Task directions: Without any pictures, output the records exactly as they are.

Records excerpted from a collection
------------

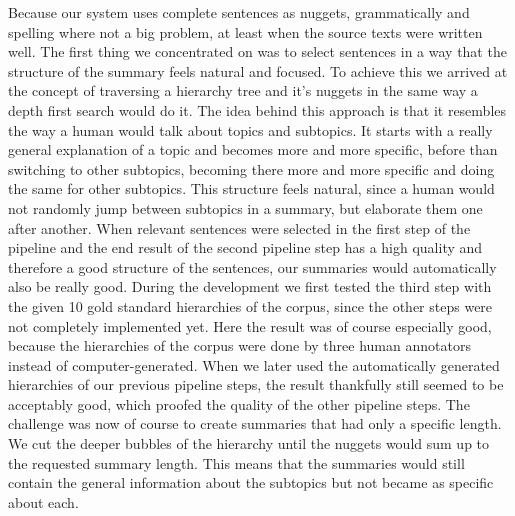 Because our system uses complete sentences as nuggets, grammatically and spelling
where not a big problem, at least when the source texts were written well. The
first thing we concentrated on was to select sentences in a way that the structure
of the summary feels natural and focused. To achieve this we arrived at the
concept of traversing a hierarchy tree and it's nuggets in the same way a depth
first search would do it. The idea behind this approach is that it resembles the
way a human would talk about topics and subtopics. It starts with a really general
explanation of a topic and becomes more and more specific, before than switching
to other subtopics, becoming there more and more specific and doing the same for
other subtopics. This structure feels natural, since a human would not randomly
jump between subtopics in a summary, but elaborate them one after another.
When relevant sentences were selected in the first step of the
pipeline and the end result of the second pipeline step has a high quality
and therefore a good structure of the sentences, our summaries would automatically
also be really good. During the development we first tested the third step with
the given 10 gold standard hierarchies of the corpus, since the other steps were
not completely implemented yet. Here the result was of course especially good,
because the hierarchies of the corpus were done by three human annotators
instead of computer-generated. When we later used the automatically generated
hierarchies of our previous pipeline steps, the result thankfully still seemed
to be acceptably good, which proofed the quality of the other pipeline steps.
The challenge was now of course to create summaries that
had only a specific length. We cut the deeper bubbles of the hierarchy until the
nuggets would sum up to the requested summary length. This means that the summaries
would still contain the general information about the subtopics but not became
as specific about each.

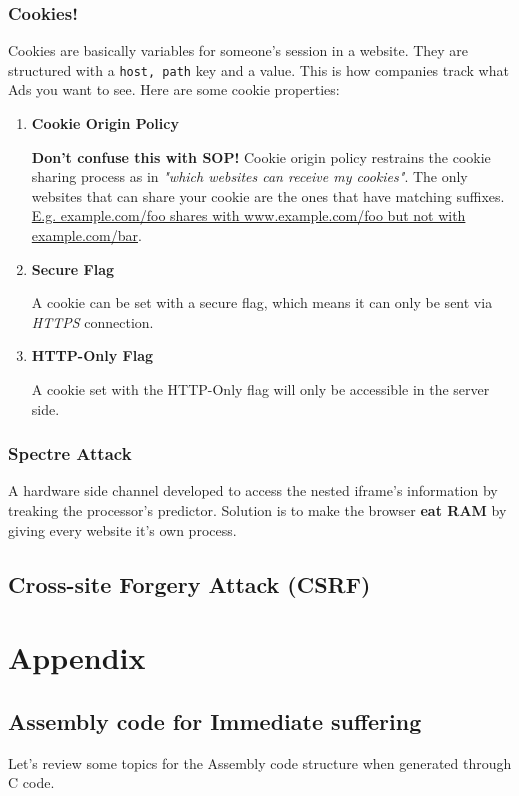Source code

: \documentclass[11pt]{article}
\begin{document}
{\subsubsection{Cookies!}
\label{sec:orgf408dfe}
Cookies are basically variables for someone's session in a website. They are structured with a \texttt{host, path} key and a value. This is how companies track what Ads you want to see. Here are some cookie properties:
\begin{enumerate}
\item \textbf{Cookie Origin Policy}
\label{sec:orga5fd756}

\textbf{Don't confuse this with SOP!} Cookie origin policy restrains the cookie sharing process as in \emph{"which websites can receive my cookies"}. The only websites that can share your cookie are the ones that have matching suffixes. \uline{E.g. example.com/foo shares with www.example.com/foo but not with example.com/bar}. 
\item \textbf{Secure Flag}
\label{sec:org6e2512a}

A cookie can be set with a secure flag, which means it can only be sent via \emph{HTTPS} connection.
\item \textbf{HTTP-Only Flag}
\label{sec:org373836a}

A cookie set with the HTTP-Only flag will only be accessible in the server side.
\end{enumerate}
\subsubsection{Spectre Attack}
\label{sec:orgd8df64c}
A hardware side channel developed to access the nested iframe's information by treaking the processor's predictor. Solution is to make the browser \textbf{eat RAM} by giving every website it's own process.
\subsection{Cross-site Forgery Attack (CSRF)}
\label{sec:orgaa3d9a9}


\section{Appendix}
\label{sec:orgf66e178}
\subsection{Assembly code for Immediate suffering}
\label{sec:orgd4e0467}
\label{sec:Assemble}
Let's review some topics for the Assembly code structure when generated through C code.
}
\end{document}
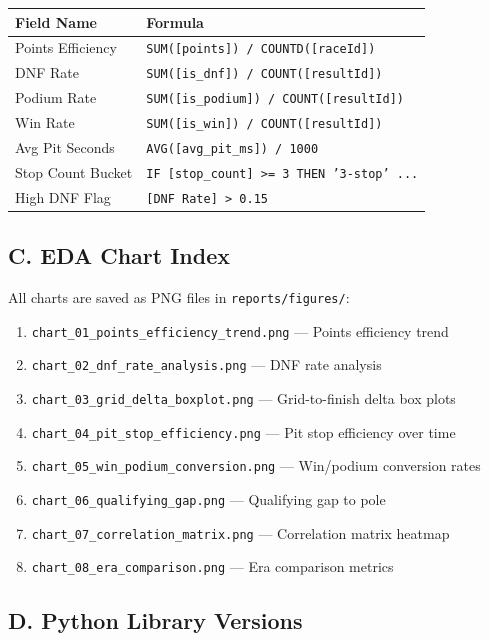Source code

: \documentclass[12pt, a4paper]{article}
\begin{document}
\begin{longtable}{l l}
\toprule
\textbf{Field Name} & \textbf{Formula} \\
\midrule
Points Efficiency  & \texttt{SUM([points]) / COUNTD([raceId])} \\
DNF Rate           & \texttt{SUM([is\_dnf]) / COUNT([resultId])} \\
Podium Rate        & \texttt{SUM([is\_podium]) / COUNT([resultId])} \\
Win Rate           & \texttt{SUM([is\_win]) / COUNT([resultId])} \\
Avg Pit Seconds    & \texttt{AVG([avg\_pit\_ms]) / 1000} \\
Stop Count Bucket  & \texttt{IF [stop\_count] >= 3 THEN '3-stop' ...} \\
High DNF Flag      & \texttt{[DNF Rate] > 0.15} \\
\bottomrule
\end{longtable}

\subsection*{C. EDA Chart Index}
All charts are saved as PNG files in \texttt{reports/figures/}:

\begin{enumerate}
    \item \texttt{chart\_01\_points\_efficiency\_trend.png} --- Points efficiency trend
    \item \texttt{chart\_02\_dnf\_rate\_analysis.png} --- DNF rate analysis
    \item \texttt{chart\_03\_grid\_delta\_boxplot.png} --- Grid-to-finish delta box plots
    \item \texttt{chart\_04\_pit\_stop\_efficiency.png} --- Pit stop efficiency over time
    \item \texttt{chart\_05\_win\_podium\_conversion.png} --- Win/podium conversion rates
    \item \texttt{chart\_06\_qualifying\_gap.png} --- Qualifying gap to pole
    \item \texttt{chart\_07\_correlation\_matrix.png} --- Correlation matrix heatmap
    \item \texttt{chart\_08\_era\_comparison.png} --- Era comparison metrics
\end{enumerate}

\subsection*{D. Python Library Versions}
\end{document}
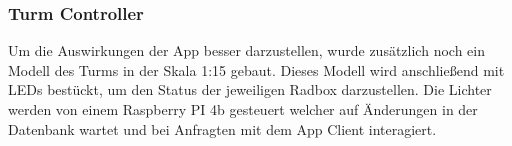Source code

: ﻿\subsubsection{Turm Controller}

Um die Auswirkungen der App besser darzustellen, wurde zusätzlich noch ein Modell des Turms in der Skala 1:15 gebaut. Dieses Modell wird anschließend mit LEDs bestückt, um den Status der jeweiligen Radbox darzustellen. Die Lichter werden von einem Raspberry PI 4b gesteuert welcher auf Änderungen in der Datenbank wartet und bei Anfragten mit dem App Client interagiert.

------------

Answer space:
 Because our system uses complete sentences as nuggets, grammatically and spelling
where not a big problem, at least when the source texts were written well. The
first thing we concentrated on was to select sentences in a way that the structure
of the summary feels natural and focused. To achieve this we arrived at the
concept of traversing a hierarchy tree and it's nuggets in the same way a depth
first search would do it. The idea behind this approach is that it resembles the
way a human would talk about topics and subtopics. It starts with a really general
explanation of a topic and becomes more and more specific, before than switching
to other subtopics, becoming there more and more specific and doing the same for
other subtopics. This structure feels natural, since a human would not randomly
jump between subtopics in a summary, but elaborate them one after another.
When relevant sentences were selected in the first step of the
pipeline and the end result of the second pipeline step has a high quality
and therefore a good structure of the sentences, our summaries would automatically
also be really good. During the development we first tested the third step with
the given 10 gold standard hierarchies of the corpus, since the other steps were
not completely implemented yet. Here the result was of course especially good,
because the hierarchies of the corpus were done by three human annotators
instead of computer-generated. When we later used the automatically generated
hierarchies of our previous pipeline steps, the result thankfully still seemed
to be acceptably good, which proofed the quality of the other pipeline steps.
The challenge was now of course to create summaries that
had only a specific length. We cut the deeper bubbles of the hierarchy until the
nuggets would sum up to the requested summary length. This means that the summaries
would still contain the general information about the subtopics but not became
as specific about each.

Source code

: \documentclass[11pt]{article}
\begin{document}
{\subsubsection{Cookies!}
\label{sec:orgf408dfe}
Cookies are basically variables for someone's session in a website. They are structured with a \texttt{host, path} key and a value. This is how companies track what Ads you want to see. Here are some cookie properties:
\begin{enumerate}
\item \textbf{Cookie Origin Policy}
\label{sec:orga5fd756}

\textbf{Don't confuse this with SOP!} Cookie origin policy restrains the cookie sharing process as in \emph{"which websites can receive my cookies"}. The only websites that can share your cookie are the ones that have matching suffixes. \uline{E.g. example.com/foo shares with www.example.com/foo but not with example.com/bar}. 
\item \textbf{Secure Flag}
\label{sec:org6e2512a}

A cookie can be set with a secure flag, which means it can only be sent via \emph{HTTPS} connection.
\item \textbf{HTTP-Only Flag}
\label{sec:org373836a}

A cookie set with the HTTP-Only flag will only be accessible in the server side.
\end{enumerate}
\subsubsection{Spectre Attack}
\label{sec:orgd8df64c}
A hardware side channel developed to access the nested iframe's information by treaking the processor's predictor. Solution is to make the browser \textbf{eat RAM} by giving every website it's own process.
\subsection{Cross-site Forgery Attack (CSRF)}
\label{sec:orgaa3d9a9}


\section{Appendix}
\label{sec:orgf66e178}
\subsection{Assembly code for Immediate suffering}
\label{sec:orgd4e0467}
\label{sec:Assemble}
Let's review some topics for the Assembly code structure when generated through C code.
}
\end{document}
Source code

: \documentclass[12pt, a4paper]{article}
\begin{document}
\begin{longtable}{l l}
\toprule
\textbf{Field Name} & \textbf{Formula} \\
\midrule
Points Efficiency  & \texttt{SUM([points]) / COUNTD([raceId])} \\
DNF Rate           & \texttt{SUM([is\_dnf]) / COUNT([resultId])} \\
Podium Rate        & \texttt{SUM([is\_podium]) / COUNT([resultId])} \\
Win Rate           & \texttt{SUM([is\_win]) / COUNT([resultId])} \\
Avg Pit Seconds    & \texttt{AVG([avg\_pit\_ms]) / 1000} \\
Stop Count Bucket  & \texttt{IF [stop\_count] >= 3 THEN '3-stop' ...} \\
High DNF Flag      & \texttt{[DNF Rate] > 0.15} \\
\bottomrule
\end{longtable}

\subsection*{C. EDA Chart Index}
All charts are saved as PNG files in \texttt{reports/figures/}:

\begin{enumerate}
    \item \texttt{chart\_01\_points\_efficiency\_trend.png} --- Points efficiency trend
    \item \texttt{chart\_02\_dnf\_rate\_analysis.png} --- DNF rate analysis
    \item \texttt{chart\_03\_grid\_delta\_boxplot.png} --- Grid-to-finish delta box plots
    \item \texttt{chart\_04\_pit\_stop\_efficiency.png} --- Pit stop efficiency over time
    \item \texttt{chart\_05\_win\_podium\_conversion.png} --- Win/podium conversion rates
    \item \texttt{chart\_06\_qualifying\_gap.png} --- Qualifying gap to pole
    \item \texttt{chart\_07\_correlation\_matrix.png} --- Correlation matrix heatmap
    \item \texttt{chart\_08\_era\_comparison.png} --- Era comparison metrics
\end{enumerate}

\subsection*{D. Python Library Versions}
\end{document}
Source code

: ﻿\subsubsection{Turm Controller}

Um die Auswirkungen der App besser darzustellen, wurde zusätzlich noch ein Modell des Turms in der Skala 1:15 gebaut. Dieses Modell wird anschließend mit LEDs bestückt, um den Status der jeweiligen Radbox darzustellen. Die Lichter werden von einem Raspberry PI 4b gesteuert welcher auf Änderungen in der Datenbank wartet und bei Anfragten mit dem App Client interagiert.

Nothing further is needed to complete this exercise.